Ferner reichte es noch zu einem dritten Platz, während Marvin Suerland mit Maverin einmal als Zweiter über die Ziellinie gekommen war. Am Doppelrenntag zu Beginn des neuen Jahres (6. und 7. Januar) musste sich de Vries dreimal mit Platz zwei zufrieden geben, um vierundzwanzig Stunden später zum großen Schlag auszuholen. Auf der New Rayyan-Bahn landete er nämlich mit Nimr in einer mit einer halben Million Katar Rial dotierten Prüfung über 2000 Meter für arabische Vollblüter seinen bislang größten Erfolg in der laufenden dritten Katar-Saison.

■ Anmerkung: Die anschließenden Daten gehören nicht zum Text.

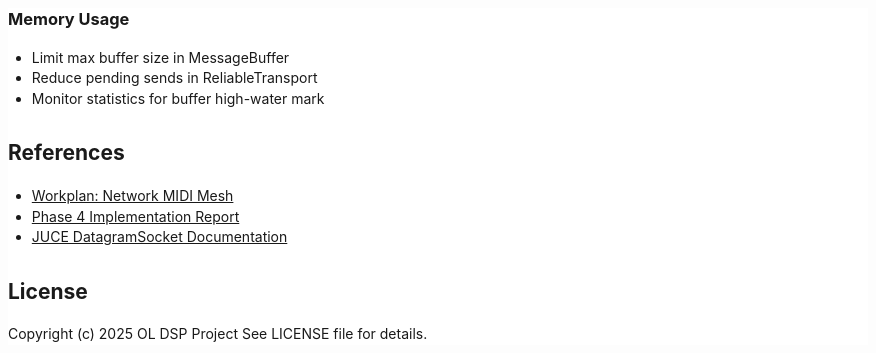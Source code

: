 ### Memory Usage
- Limit max buffer size in MessageBuffer
- Reduce pending sends in ReliableTransport
- Monitor statistics for buffer high-water mark

## References

- [Workplan: Network MIDI Mesh](../../docs/1.0/mesh/implementation/workplan.md)
- [Phase 4 Implementation Report](PHASE4_REPORT.md)
- [JUCE DatagramSocket Documentation](https://docs.juce.com/master/classDatagramSocket.html)

## License

Copyright (c) 2025 OL DSP Project
See LICENSE file for details.
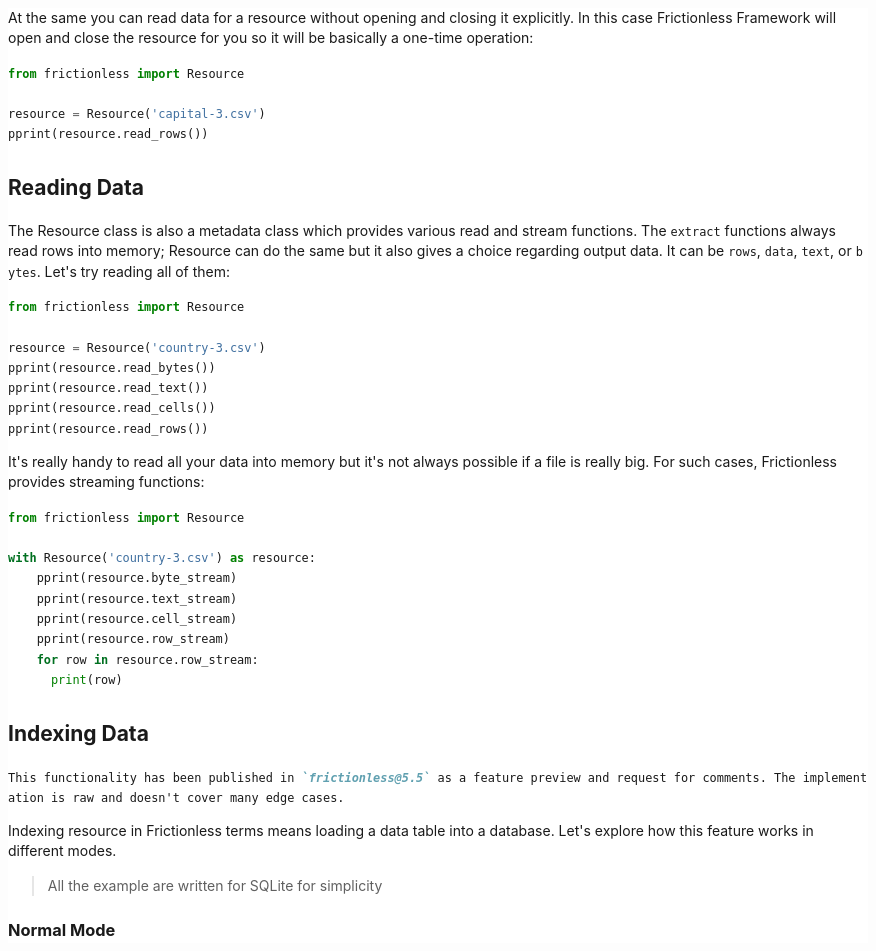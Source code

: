 At the same you can read data for a resource without opening and closing it explicitly. In this case Frictionless Framework will open and close the resource for you so it will be basically a one-time operation:

```python script tabs=Python
from frictionless import Resource

resource = Resource('capital-3.csv')
pprint(resource.read_rows())
```

## Reading Data

The Resource class is also a metadata class which provides various read and stream functions. The `extract` functions always read rows into memory; Resource can do the same but it also gives a choice regarding output data. It can be `rows`, `data`, `text`, or `bytes`. Let's try reading all of them:

```python script tabs=Python
from frictionless import Resource

resource = Resource('country-3.csv')
pprint(resource.read_bytes())
pprint(resource.read_text())
pprint(resource.read_cells())
pprint(resource.read_rows())
```

It's really handy to read all your data into memory but it's not always possible if a file is really big. For such cases, Frictionless provides streaming functions:

```python script tabs=Python
from frictionless import Resource

with Resource('country-3.csv') as resource:
    pprint(resource.byte_stream)
    pprint(resource.text_stream)
    pprint(resource.cell_stream)
    pprint(resource.row_stream)
    for row in resource.row_stream:
      print(row)
```

## Indexing Data

```markdown remark type=warning
This functionality has been published in `frictionless@5.5` as a feature preview and request for comments. The implementation is raw and doesn't cover many edge cases.
```

Indexing resource in Frictionless terms means loading a data table into a database. Let's explore how this feature works in different modes.

> All the example are written for SQLite for simplicity

### Normal Mode
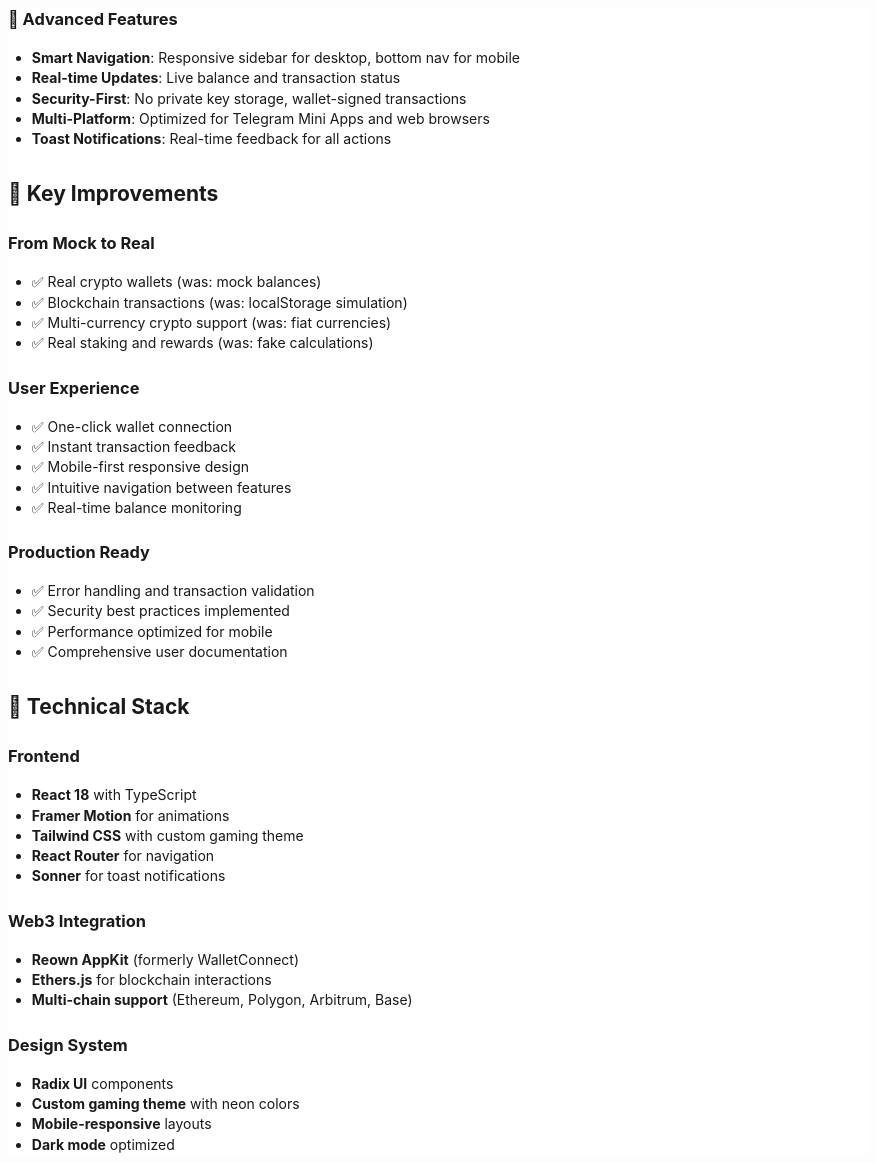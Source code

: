 ### 🚀 Advanced Features

- **Smart Navigation**: Responsive sidebar for desktop, bottom nav for mobile
- **Real-time Updates**: Live balance and transaction status
- **Security-First**: No private key storage, wallet-signed transactions
- **Multi-Platform**: Optimized for Telegram Mini Apps and web browsers
- **Toast Notifications**: Real-time feedback for all actions

## 🎯 Key Improvements

### From Mock to Real

- ✅ Real crypto wallets (was: mock balances)
- ✅ Blockchain transactions (was: localStorage simulation)
- ✅ Multi-currency crypto support (was: fiat currencies)
- ✅ Real staking and rewards (was: fake calculations)

### User Experience

- ✅ One-click wallet connection
- ✅ Instant transaction feedback
- ✅ Mobile-first responsive design
- ✅ Intuitive navigation between features
- ✅ Real-time balance monitoring

### Production Ready

- ✅ Error handling and transaction validation
- ✅ Security best practices implemented
- ✅ Performance optimized for mobile
- ✅ Comprehensive user documentation

## 🔧 Technical Stack

### Frontend

- **React 18** with TypeScript
- **Framer Motion** for animations
- **Tailwind CSS** with custom gaming theme
- **React Router** for navigation
- **Sonner** for toast notifications

### Web3 Integration

- **Reown AppKit** (formerly WalletConnect)
- **Ethers.js** for blockchain interactions
- **Multi-chain support** (Ethereum, Polygon, Arbitrum, Base)

### Design System

- **Radix UI** components
- **Custom gaming theme** with neon colors
- **Mobile-responsive** layouts
- **Dark mode** optimized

Nach großartigem Endkampf des Niederländers verwies er mit dem siebenjährigen Nimr, der dem Shahania Stud von Sheikh Khalifa Al Thani, einem persönlichen Berater des Herrschers, gehört, die zähen Zaeem Al Shajah und Omair ganz knapp auf die Plätze. Das Besondere an diesem Rennen war die Tatsache, dass Nimr, eigentlich ein Spezialist für kurze Distanzen, den Kampf gegen die ausgewiesenen 2000-Meter-Pferde zu seinen Gunsten entscheiden konnte.
Für den Sieg gab es 285.000 Katar Rial, die mit Abstand größte Siegbörse, die Adrie de Vries in der laufenden Saison erzielte. Als Trainer des Siegers zeichnet Julian Smart verantwortlich.